▶ [Assigned task]
Track down every line below that holds "href" and copy it.

▶ [Data for the task]
· · ·

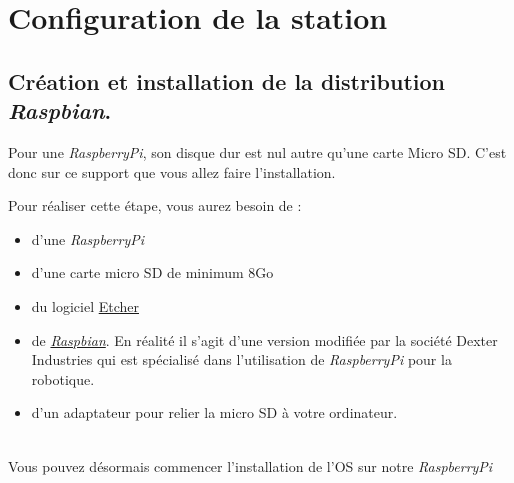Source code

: \chapter{Configuration de la station}

\section{Création et installation de la distribution \textit{Raspbian}.}

Pour une \textit{RaspberryPi}, son disque dur est nul autre qu'une carte Micro SD. C'est donc sur ce support que vous allez faire l'installation.

Pour réaliser cette étape, vous aurez besoin de :
\begin{itemize}
	\item d'une \textit{RaspberryPi}
	\item d'une carte micro SD de minimum 8Go
	\item du logiciel \href{etcher.io}{Etcher}
	\item de \href{https://sourceforge.net/projects/dexterindustriesraspbianflavor/}{\textit{Raspbian}}. En réalité il s'agit d'une version modifiée par la société Dexter Industries qui est spécialisé dans l'utilisation de \textit{RaspberryPi} pour la robotique.
	\item d'un adaptateur pour relier la micro SD à votre ordinateur.
\end{itemize}\\
Vous pouvez désormais commencer l'installation de l'OS sur notre \textit{RaspberryPi}

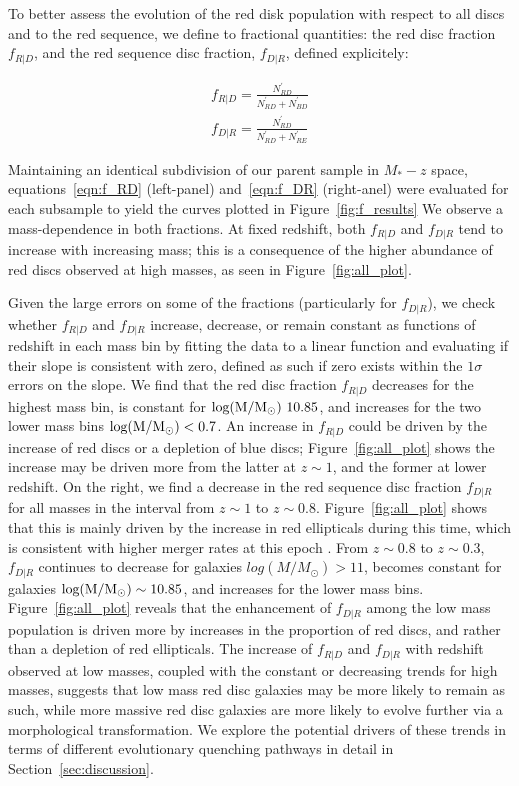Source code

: \documentclass[useAMS,usenatbib]{mn2e}
\begin{document}
To better assess the evolution of the red disk population with respect to all discs and to the red sequence, we define to fractional quantities: the red disc fraction $f_{R|D}$, and the red sequence disc fraction, $f_{D|R}$, defined explicitely:

\begin{align}
f_{R|D} = \frac{N^{'}_{RD}}{N^{'}_{RD}+N^{'}_{BD}} \label{eqn:f_RD}\\
f_{D|R} = \frac{N^{'}_{RD}}{N^{'}_{RD}+N^{'}_{RE}}
\label{eqn:f_DR}
\end{align}


Maintaining an identical subdivision of our parent sample in $M_{*}-z$ space, equations~\ref{eqn:f_RD} (left-panel) and~\ref{eqn:f_DR} (right-anel) were evaluated for each subsample to yield the curves plotted in Figure~\ref{fig:f_results} We observe a mass-dependence in both fractions. At fixed redshift, both $f_{R|D}$ and $f_{D|R}$ tend to increase with increasing mass; this is a consequence of the higher abundance of red discs observed at high masses, as seen in Figure~\ref{fig:all_plot}. 

Given the large errors on some of the fractions (particularly for $f_{D|R}$), we check whether $f_{R|D}$ and $f_{D|R}$ increase, decrease, or remain constant as functions of redshift in each mass bin by fitting the data to a linear function and evaluating if their slope is consistent with zero, defined as such if zero exists within the $1 \sigma$ errors on the slope. We find that the red disc fraction $f_{R|D}$ decreases for the highest mass bin, is constant for $\rm log(M/M_{\odot})~10.85$, and increases for the two lower mass bins $\rm log(M/M_{\odot})<0.7$. An increase in $f_{R|D}$ could be driven by the increase of red discs or a depletion of blue discs; Figure~\ref{fig:all_plot} shows the increase may be driven more from the latter at $z\sim1$, and the former at lower redshift. On the right, we find a decrease in the red sequence disc fraction $f_{D|R}$ for all masses in the interval from $z\sim1$ to $z\sim0.8$. Figure~\ref{fig:all_plot} shows that this is mainly driven by the increase in red ellipticals during this time, which is consistent with higher merger rates at this epoch \citep{Molina2016}. From $z\sim0.8$ to $z\sim0.3$, $f_{D|R}$ continues to decrease for galaxies $log(M/M_{\odot})>11$, becomes constant for galaxies $\rm log(M/M_{\odot})\sim10.85$, and increases for the lower mass bins. Figure~\ref{fig:all_plot} reveals that the enhancement of $f_{D|R}$ among the low mass population is driven more by increases in the proportion of red discs, and rather than a depletion of red ellipticals. The increase of $f_{R|D}$ and $f_{D|R}$ with redshift observed at low masses, coupled with the constant or decreasing trends for high masses, suggests that low mass red disc galaxies may be more likely to remain as such, while more massive red disc galaxies are more likely to evolve further via a morphological transformation. We explore the potential drivers of these trends in terms of different evolutionary quenching pathways in detail in Section~\ref{sec:discussion}.
\end{document}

· · ·

▶ [Answer box]
	\item du logiciel \href{etcher.io}{Etcher}
	\item de \href{https://sourceforge.net/projects/dexterindustriesraspbianflavor/}{\textit{Raspbian}}. En réalité il s'agit d'une version modifiée par la société Dexter Industries qui est spécialisé dans l'utilisation de \textit{RaspberryPi} pour la robotique.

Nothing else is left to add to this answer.